Giech and Schott claimed that Nuremberg's story was entirely different from the truth. Giech claimed that he and his men were recruited to serve a prince and were on their way to see him. Near Eschenau, they were attacked by Nuremberg Hetzrüden (meaning a group of staghounds) who were yelling, "stab them to death! It is the right ones" (as cited in Zmora,1997). Giech and his men successfully beat off the attack, and killed several Nuremberg men. No mention was made of Hans Herzog in Giech's letter, which Nuremberg would use to claim that Giech's statement was false. Giech and Schott also made it clear that it was one battle, unlike Nuremberg who claimed it was two separate battles. By having the battle happen in one stage, Schott and Giech would be able to claim that the fighting had not been planned out beforehand by their side and therefore must have been planned by the city.

Both sides attempted to charge the other with starting the feud in order to gather more sympathy from the princes and nobles who had power in the Holy Roman Empire. Neither story matched the events, as Schott's raid and the death of Herzog were not mentioned by Giech, and Nuremberg did not mention an attack on Giech. Each story would rally different parts of the Holy Roman Empire to the factions' standards, causing the significance of the feud to rise.

==After the first clash==

After the first clash, Nuremberg produced a bounty to put on Giech and Schott's heads. Giech attempted to talk with Nuremberg in order to end the fighting and end the bounty. Nuremberg accepted the fact that Giech was attacked but made the stipulation that both Giech and Schott had to go to the city council and "purge [themselves] of all suspicion under oath".

Giech claimed that "as noblemen this answer seemed to us so arrogant and haughty, that for several reasons it would have been humiliating and disadvantageous for us [to get involved with such a] piece of impudence, to appear before them at their pleasure and to take an oath". Schott and Giech instead attempted to bring the case before the emperor or the electors, which Nuremberg refused to do. Because Nuremberg refused, Giech and Schott were shown to be innocent of Nuremberg's claims and they were able to declare a lawful feud.

==Schott attacks Derrer==

Schott earned his reputation with Nuremberg when he captured Wilhelm Derrer, who was a city councilor. Schott forced Derrer to lay his hand upon a block and lose his hand or else forfeit his life. Schott claimed the hand so that Derrer would no longer write and thus end his attacks on Schott's character. Schott swung and missed the hand but took out some fingers. After which, Schott tried again with his axe. This time he was successful in severing the offending hand. Schott then gave the hand back to Derrer and said, "carry it home to your masters". Despite the cries against such treatment, Schott and Giech argued it was in response to a manhunt launched by Nuremberg right after the first battle at Eschenau, while Nuremberg claimed that Derrer lost his hand long after the battle.

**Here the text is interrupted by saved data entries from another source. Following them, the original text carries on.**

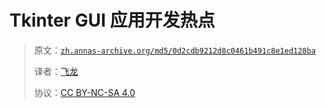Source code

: # Tkinter GUI 应用开发热点

> 原文：[`zh.annas-archive.org/md5/0d2cdb9212d8c0461b491c8e1ed128ba`](https://zh.annas-archive.org/md5/0d2cdb9212d8c0461b491c8e1ed128ba)
> 
> 译者：[飞龙](https://github.com/wizardforcel)
> 
> 协议：[CC BY-NC-SA 4.0](http://creativecommons.org/licenses/by-nc-sa/4.0/)
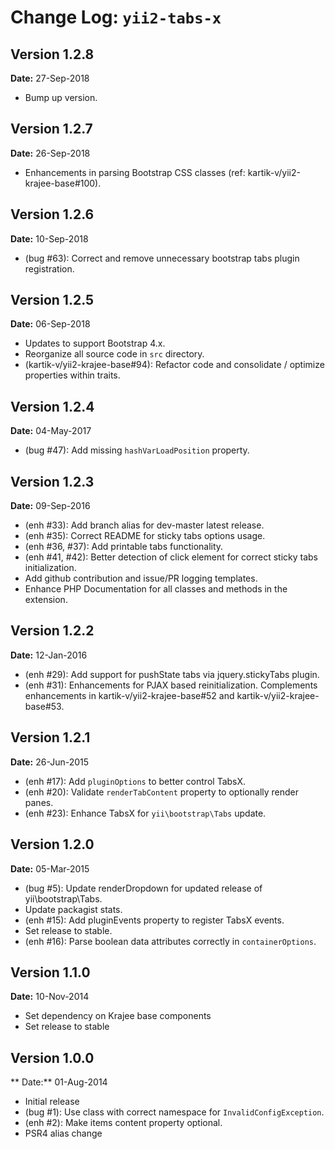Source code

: Change Log: `yii2-tabs-x`
=========================

## Version 1.2.8

**Date:** 27-Sep-2018

- Bump up version.

## Version 1.2.7

**Date:** 26-Sep-2018

- Enhancements in parsing Bootstrap CSS classes (ref: kartik-v/yii2-krajee-base#100).

## Version 1.2.6

**Date:** 10-Sep-2018

- (bug #63): Correct and remove unnecessary bootstrap tabs plugin registration.

## Version 1.2.5

**Date:** 06-Sep-2018

- Updates to support Bootstrap 4.x.
- Reorganize all source code in `src` directory.
- (kartik-v/yii2-krajee-base#94): Refactor code and consolidate / optimize properties within traits.

## Version 1.2.4

**Date:** 04-May-2017

- (bug #47): Add missing `hashVarLoadPosition` property.

## Version 1.2.3
    
**Date:** 09-Sep-2016

- (enh #33): Add branch alias for dev-master latest release.
- (enh #35): Correct README for sticky tabs options usage.
- (enh #36, #37): Add printable tabs functionality.
- (enh #41, #42): Better detection of click element for correct sticky tabs initialization.
- Add github contribution and issue/PR logging templates.
- Enhance PHP Documentation for all classes and methods in the extension.


## Version 1.2.2

**Date:** 12-Jan-2016

- (enh #29): Add support for pushState tabs via jquery.stickyTabs plugin.
- (enh #31): Enhancements for PJAX based reinitialization. Complements enhancements in kartik-v/yii2-krajee-base#52 and kartik-v/yii2-krajee-base#53.

## Version 1.2.1

**Date:** 26-Jun-2015

- (enh #17): Add `pluginOptions` to better control TabsX.
- (enh #20): Validate `renderTabContent` property to optionally render panes.
- (enh #23): Enhance TabsX for `yii\bootstrap\Tabs` update.

## Version 1.2.0

**Date:** 05-Mar-2015

- (bug #5): Update renderDropdown for updated release of yii\bootstrap\Tabs.
- Update packagist stats.
- (enh #15): Add pluginEvents property to register TabsX events.
- Set release to stable.
- (enh #16): Parse boolean data attributes correctly in `containerOptions`.

## Version 1.1.0

**Date:** 10-Nov-2014

- Set dependency on Krajee base components
- Set release to stable

## Version 1.0.0

** Date:** 01-Aug-2014

- Initial release
- (bug #1): Use class with correct namespace for `InvalidConfigException`.
- (enh #2): Make items content property optional.
- PSR4 alias change
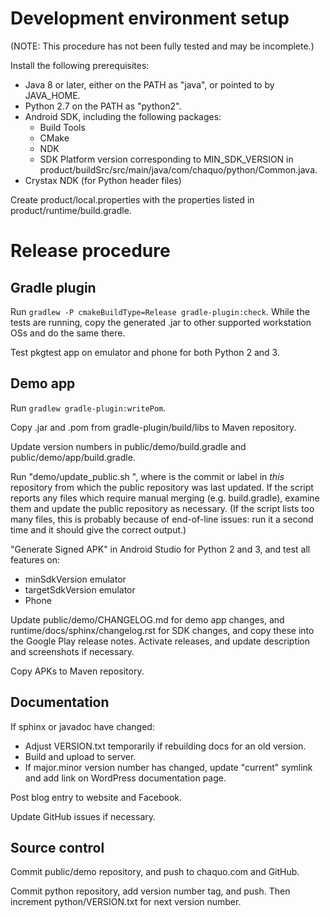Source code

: # Development environment setup

(NOTE: This procedure has not been fully tested and may be incomplete.)

Install the following prerequisites:

* Java 8 or later, either on the PATH as "java", or pointed to by JAVA_HOME.
* Python 2.7 on the PATH as "python2".
* Android SDK, including the following packages:
   * Build Tools
   * CMake
   * NDK
   * SDK Platform version corresponding to MIN_SDK_VERSION in
     product/buildSrc/src/main/java/com/chaquo/python/Common.java.
* Crystax NDK (for Python header files)

Create product/local.properties with the properties listed in product/runtime/build.gradle.


# Release procedure

## Gradle plugin

Run `gradlew -P cmakeBuildType=Release gradle-plugin:check`. While the tests are running, copy
the generated .jar to other supported workstation OSs and do the same there.

Test pkgtest app on emulator and phone for both Python 2 and 3.


## Demo app

Run `gradlew gradle-plugin:writePom`.

Copy .jar and .pom from gradle-plugin/build/libs to Maven repository.

Update version numbers in public/demo/build.gradle and public/demo/app/build.gradle.

Run "demo/update_public.sh <since-commit>", where <since-commit> is the commit or label in
*this* repository from which the public repository was last updated. If the script reports any
files which require manual merging (e.g. build.gradle), examine them and update the public
repository as necessary. (If the script lists too many files, this is probably because of
end-of-line issues: run it a second time and it should give the correct output.)

"Generate Signed APK" in Android Studio for Python 2 and 3, and test all features on:

* minSdkVersion emulator
* targetSdkVersion emulator
* Phone

Update public/demo/CHANGELOG.md for demo app changes, and runtime/docs/sphinx/changelog.rst for
SDK changes, and copy these into the Google Play release notes. Activate releases, and update
description and screenshots if necessary.

Copy APKs to Maven repository.


## Documentation

If sphinx or javadoc have changed:

* Adjust VERSION.txt temporarily if rebuilding docs for an old version.
* Build and upload to server.
* If major.minor version number has changed, update "current" symlink and add link on WordPress
  documentation page.

Post blog entry to website and Facebook.

Update GitHub issues if necessary.


## Source control

Commit public/demo repository, and push to chaquo.com and GitHub.

Commit python repository, add version number tag, and push. Then increment
python/VERSION.txt for next version number.
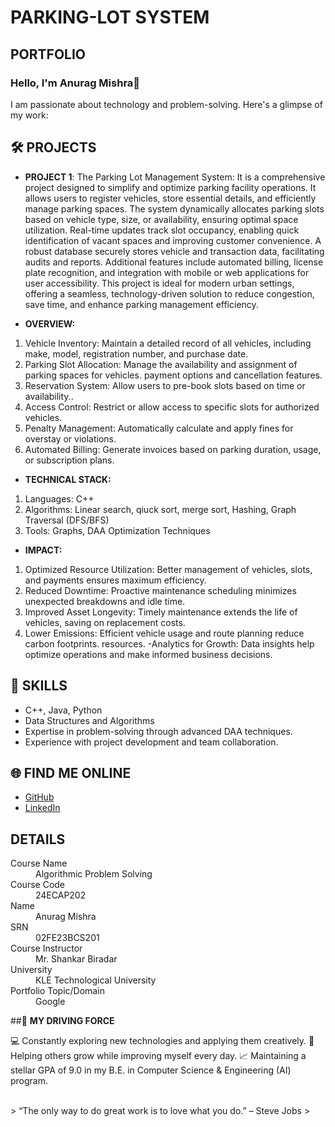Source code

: # PARKING-LOT SYSTEM
## PORTFOLIO

### Hello, I'm Anurag Mishra👋

I am passionate about technology and problem-solving. Here's a glimpse of my work:

## 🛠️ PROJECTS
- **PROJECT 1**: The Parking Lot Management System: It is a comprehensive project designed to simplify and optimize parking facility operations. It allows users to register vehicles, store essential details, and efficiently manage parking spaces. The system dynamically allocates parking slots based on vehicle type, size, or availability, ensuring optimal space utilization. Real-time updates track slot occupancy, enabling quick identification of vacant spaces and improving customer convenience. A robust database securely stores vehicle and transaction data, facilitating audits and reports. Additional features include automated billing, license plate recognition, and integration with mobile or web applications for user accessibility. This project is ideal for modern urban settings, offering a seamless, technology-driven solution to reduce congestion, save time, and enhance parking management efficiency.

- **OVERVIEW:**
  
1. Vehicle Inventory: Maintain a detailed record of all vehicles, including make, model, registration number, and purchase date.
2. Parking Slot Allocation: Manage the availability and assignment of parking spaces for vehicles. payment options and cancellation features.
3. Reservation System: Allow users to pre-book slots based on time or availability..
4. Access Control: Restrict or allow access to specific slots for authorized vehicles.
5. Penalty Management: Automatically calculate and apply fines for overstay or violations.
6. Automated Billing: Generate invoices based on parking duration, usage, or subscription plans.


- **TECHNICAL STACK:**
  
1. Languages: C++
2. Algorithms: Linear search, qiuck sort, merge sort, Hashing, Graph Traversal (DFS/BFS)
3. Tools: Graphs, DAA Optimization Techniques


- **IMPACT:**
1. Optimized Resource Utilization: Better management of vehicles, slots, and payments ensures maximum efficiency.
2. Reduced Downtime: Proactive maintenance scheduling minimizes unexpected breakdowns and idle time.
3. Improved Asset Longevity: Timely maintenance extends the life of vehicles, saving on replacement costs.
4. Lower Emissions: Efficient vehicle usage and route planning reduce carbon footprints. resources. -Analytics for Growth: Data insights help optimize operations and make informed business decisions.


## 🚀 SKILLS
- C++, Java, Python
- Data Structures and Algorithms
- Expertise in problem-solving through advanced DAA techniques.
- Experience with project development and team collaboration.



## 🌐 FIND ME ONLINE
- [GitHub](https://anuraggmishraa.github.io/parkinglotsystem.github.io/)
- [LinkedIn](https://www.linkedin.com/in/anurag-mishra-140102348/)


## DETAILS

<dl>
<dt>Course Name</dt>
<dd>Algorithmic Problem Solving</dd>
<dt>Course Code</dt>
<dd> 24ECAP202</dd>
<dt>Name</dt>
<dd>Anurag Mishra</dd>
<dt>SRN</dt>
<dd>02FE23BCS201</dd>
<dt>Course Instructor</dt>
<dd>Mr. Shankar Biradar</dd>
<dt>University</dt>
<dd>KLE Technological University</dd>
<dt>Portfolio Topic/Domain</dt>
<dd>Google</dd>
</dl>



##🎨 **MY DRIVING FORCE**

💻 Constantly exploring new technologies and applying them creatively.
🤝 Helping others grow while improving myself every day.
📈 Maintaining a stellar GPA of 9.0 in my B.E. in Computer Science & Engineering (AI) program.


<br> 
> “The only way to do great work is to love what you do.” – Steve Jobs
>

Due to this brutal mutilation, the city refused to negotiate with Schott and Giech. This forced both sides to look for outside help, such as the emperor, nobles, and knights of the Holy Roman Empire, in order to bring the feud to an end.

==Outside Influence==

After the brutal mutilation of Derrer and the refusal to come to terms, both Nuremberg and Schott and Giech went searching for outside forces to settle the feud. While Giech proclaimed that Nuremberg had broken the peace, Nuremberg used its influence in the imperial court and had an imperial ban placed upon both Geich and Schott.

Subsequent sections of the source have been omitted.